How a secular, humanist Jew loses friends on both sides of the Israel-Gaza divide. It is scary to speak up at a time like this but too isolating not to.
Image by Freepik

My husband – a man who was raised Catholic but rejected religion and gets upset if he’s called a Catholic – has never understood why I call myself Jewish. Although both my parents were Jewish, our family had no connection with our city’s small Jewish community, didn’t believe in God, didn’t keep kosher, didn’t even go to shul on High Holidays. Most of my life I knew no Jews outside my family, let alone have any Jewish friends. I don’t look stereotypically “Jewish.” I feel as out of place in a synagogue service as I do in a Christian one. So my answer to my husband was always, “I am a Jew because to the Hitlers of the world I am a Jew.” Never have I felt that more strongly than since October 7, 2023.

Like many (presumably most) Jews worldwide, I have been obsessed since that date with following the conflict in Israel/Gaza. As with so many diaspora Jews, I had thrown my hands up in frustration with the excessive influence of the ultra-religious fanatics in Israel, and their distressing takeover of the Israeli government. I was heartened to see the massive anti-Netanyahu demonstrations and dared to hope that things were about to change there. Tragically, because of the Hamas butchery things have changed but not in the way so many of us were hoping for.
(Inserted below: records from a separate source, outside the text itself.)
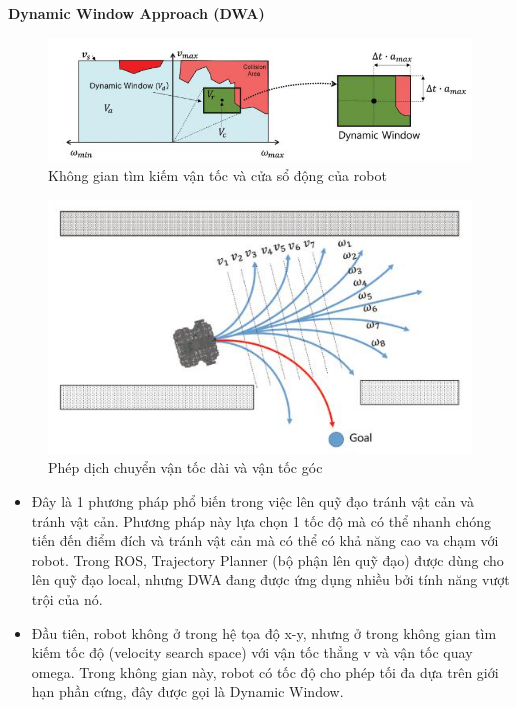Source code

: \textbf{Dynamic Window Approach (DWA)}\\
\begin{figure}[tph]
	\centering
	\includegraphics[width=0.8\linewidth]{chapter2/figs/dwa}
	\caption{Không gian tìm kiếm vận tốc và cửa sổ động của robot}
	\label{fig:dwa}
\end{figure}
\begin{figure}[tph]
	\centering
	\includegraphics[width=0.7\linewidth]{chapter2/figs/dwa1}
	\caption{Phép dịch chuyển vận tốc dài và vận tốc góc}
	\label{fig:dwa1}
\end{figure}

\begin{itemize}
	\item Đây là  1 phương pháp phổ biến trong việc lên quỹ đạo tránh vật cản và tránh vật cản. Phương pháp này lựa chọn 1 tốc độ mà có thể nhanh chóng tiến đến điểm đích và tránh vật cản mà có thể có khả năng cao va chạm với robot. Trong ROS, Trajectory Planner (bộ phận lên quỹ đạo) được dùng cho lên quỹ đạo local, nhưng DWA đang được ứng dụng nhiều bởi tính năng vượt trội của nó. 
	\item Đầu tiên, robot không ở trong hệ tọa độ x-y, nhưng ở trong không gian tìm kiếm tốc độ (velocity search space) với vận tốc thẳng v và vận tốc quay omega. Trong không gian này, robot có tốc độ cho phép tối đa dựa trên giới hạn phần cứng, đây được gọi là Dynamic Window.
\end{itemize}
Now I feel my isolation as a Jew as never before. I am outraged at how the world has been so quick to set aside the horrors committed by Hamas, the fact that Hamas knowingly provoked this war and intentionally uses innocent civilians, including their own sick and children, as human shields. Furious that Hamas still holds some 240 hostages (including babies and grandparents), many of whom were lifelong peace activists. Why isn’t every demand for a ceasefire paired with a demand for a release of all the hostages? It is horrible to see what is happening in Gaza yet much of the world seems to have decided that only Palestinian lives matter.

At the same time as feeling this anger, I am heart-sick over the killing of such a huge number of Palestinians, many of whom dislike Hamas and simply want to live their lives in peace. It is easy for us to say, well, they chose Hamas so they got what was coming to them. But they chose Hamas over an extremely corrupt alternative back in 2006 and have not been allowed to vote again since then. That’s nearly two decades without an election; longer than almost half its residents have been alive. Is it fair to blame all residents of a region for the behaviour of the dictators who rule them?
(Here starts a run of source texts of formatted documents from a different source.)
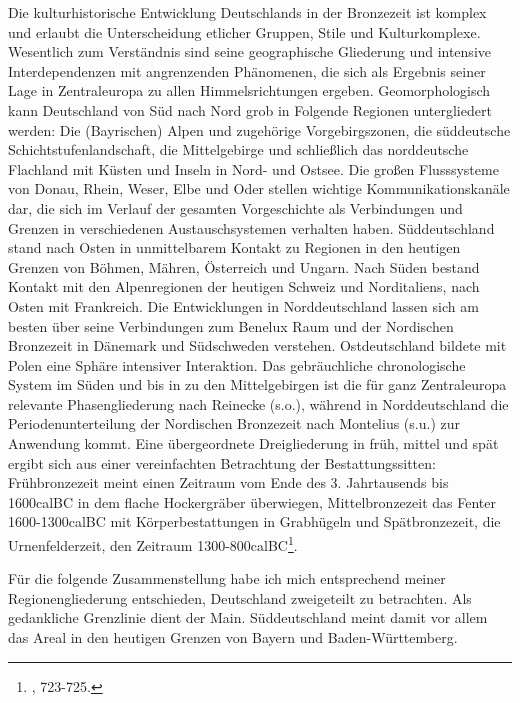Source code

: \documentclass[openany,twoside,twocolumn]{book}
\let\rmarkdownfootnote\footnote%
\def\footnote{\protect\rmarkdownfootnote}
\begin{document}
Die kulturhistorische Entwicklung Deutschlands in der Bronzezeit ist
komplex und erlaubt die Unterscheidung etlicher Gruppen, Stile und
Kulturkomplexe. Wesentlich zum Verständnis sind seine geographische
Gliederung und intensive Interdependenzen mit angrenzenden Phänomenen,
die sich als Ergebnis seiner Lage in Zentraleuropa zu allen
Himmelsrichtungen ergeben. Geomorphologisch kann Deutschland von Süd
nach Nord grob in Folgende Regionen untergliedert werden: Die
(Bayrischen) Alpen und zugehörige Vorgebirgszonen, die süddeutsche
Schichtstufenlandschaft, die Mittelgebirge und schließlich das
norddeutsche Flachland mit Küsten und Inseln in Nord- und Ostsee. Die
großen Flusssysteme von Donau, Rhein, Weser, Elbe und Oder stellen
wichtige Kommunikationskanäle dar, die sich im Verlauf der gesamten
Vorgeschichte als Verbindungen und Grenzen in verschiedenen
Austauschsystemen verhalten haben. Süddeutschland stand nach Osten in
unmittelbarem Kontakt zu Regionen in den heutigen Grenzen von Böhmen,
Mähren, Österreich und Ungarn. Nach Süden bestand Kontakt mit den
Alpenregionen der heutigen Schweiz und Norditaliens, nach Osten mit
Frankreich. Die Entwicklungen in Norddeutschland lassen sich am besten
über seine Verbindungen zum Benelux Raum und der Nordischen Bronzezeit
in Dänemark und Südschweden verstehen. Ostdeutschland bildete mit Polen
eine Sphäre intensiver Interaktion. Das gebräuchliche chronologische
System im Süden und bis in zu den Mittelgebirgen ist die für ganz
Zentraleuropa relevante Phasengliederung nach Reinecke (s.o.), während
in Norddeutschland die Periodenunterteilung der Nordischen Bronzezeit
nach Montelius (s.u.) zur Anwendung kommt. Eine übergeordnete
Dreigliederung in früh, mittel und spät ergibt sich aus einer
vereinfachten Betrachtung der Bestattungssitten: Frühbronzezeit meint
einen Zeitraum vom Ende des 3. Jahrtausends bis 1600calBC in dem flache
Hockergräber überwiegen, Mittelbronzezeit das Fenter 1600-1300calBC mit
Körperbestattungen in Grabhügeln und Spätbronzezeit, die
Urnenfelderzeit, den Zeitraum 1300-800calBC\footnote{\textcite{jockenhovel_germany_2013},
  723-725.}.

Für die folgende Zusammenstellung habe ich mich entsprechend meiner
Regionengliederung entschieden, Deutschland zweigeteilt zu betrachten.
Als gedankliche Grenzlinie dient der Main. Süddeutschland meint damit
vor allem das Areal in den heutigen Grenzen von Bayern und
Baden-Württemberg.
\end{document}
The brutality of the Hamas attack, its celebration in so many quarters, and the sharp rise in global anti-semitism proves yet again that Jews do need a state of our own. We cannot rely on the rest of the world for safety. Hitler was not the first to try to get rid of all Jews. I’m currently living in Spain and recently listened to a well-educated tour guide complain that Spain gets an unfair bad rap for its expulsion of the Jews 500 years ago: Spain was not the only country to have expelled and slaughtered Jews. It was actually quite common in the Middle Ages. Expulsions and attacks against Jews have been going on since Roman times. Even during the Holocaust many so-called “civilized” countries turned the Jews away. Anti-semitism runs deep. Given this history – and present-day reality – I can understand why the Israeli government feels it is vital that they provide a strong deterrent to more attacks. But surely there must be a better way than killing so many innocent Gazans?
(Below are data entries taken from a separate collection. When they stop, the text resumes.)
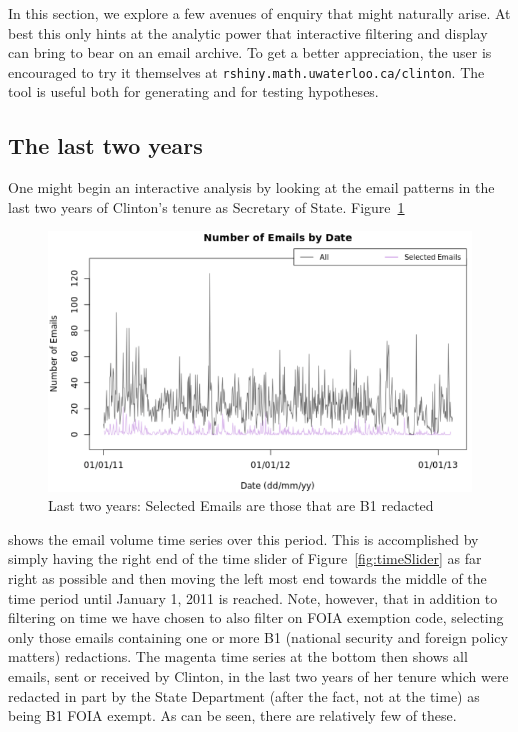 \documentclass[journal]{vgtc}                %
\begin{document}
In this section, we explore a few avenues of enquiry that might naturally arise.  At best this only hints at the analytic power that interactive filtering and display can bring to bear on an email archive.  To get a better appreciation, the user is encouraged to try it themselves at \texttt{rshiny.math.uwaterloo.ca/clinton}.  The tool is useful both for generating and for testing hypotheses.

\subsection{The last two years}
One might begin an interactive analysis by looking at the email patterns in the last two years of Clinton's tenure as Secretary of State.  
Figure~\ref{fig:lastTwoYears} 
\begin{figure}[h]
\begin{center}
\includegraphics[width=0.95\linewidth]{EmailVolumeB1LastTwoYears}
\caption{Last two years:  Selected Emails are those that are B1 redacted}
\label{fig:lastTwoYears}
\end{center}
\end{figure}
shows the email volume time series over this period. 
This is accomplished by simply having the right end of the time slider of Figure~\ref{fig:timeSlider} as far right as possible and then moving the left most end towards the middle of the time period until January 1, 2011 is reached.   Note, however, that in addition to filtering on time we have chosen to also filter on FOIA exemption code, selecting only those emails containing one or more B1 (national security and foreign policy matters) redactions.  The magenta time series at the bottom then shows all emails, sent or received by Clinton, in the last two years of her tenure which were redacted in part by the State Department (after the fact, not at the time) as being B1 FOIA exempt.  As can be seen, there are relatively few of these.
\end{document}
Or is there? What is perhaps most frustrating about this situation is that there are no easy answers. I have been accused by people on both sides of being a horrible human simply because I refuse to paint this story in black and white. I keep reading and listening to podcasts in the hopes of finding an answer that makes sense: that can provide the safety Israelis need and a better future for Gazans. When I ask the anti-Israelis attacking me, what would you have done in the face of the barbaric Hamas slaughter of October 7, nobody has an answer. Their answer is basically, “not this.” The more extreme among them simply blame Israel even for the Hamas attack. When I ask those on the other side if they are really OK with massive killing of innocent civilians, their answer is “what choice does Israel have when Hamas is using civilians as human shields?” The more extreme among them blame Gazans, saying they all want Israel wiped off the face of the earth. Tragically, even the Gazans who didn’t feel that way about Israel before probably do now.

Nobody seems to have an answer that works, and so few people are even willing to acknowledge that simplistic answers won’t work. So please, let’s not oversimplify and demonize everybody on the other side. That won’t lead to anything other than more death and destruction. We need to accept the hard work of listening, not just shouting, if we are ever to get to a place of peace.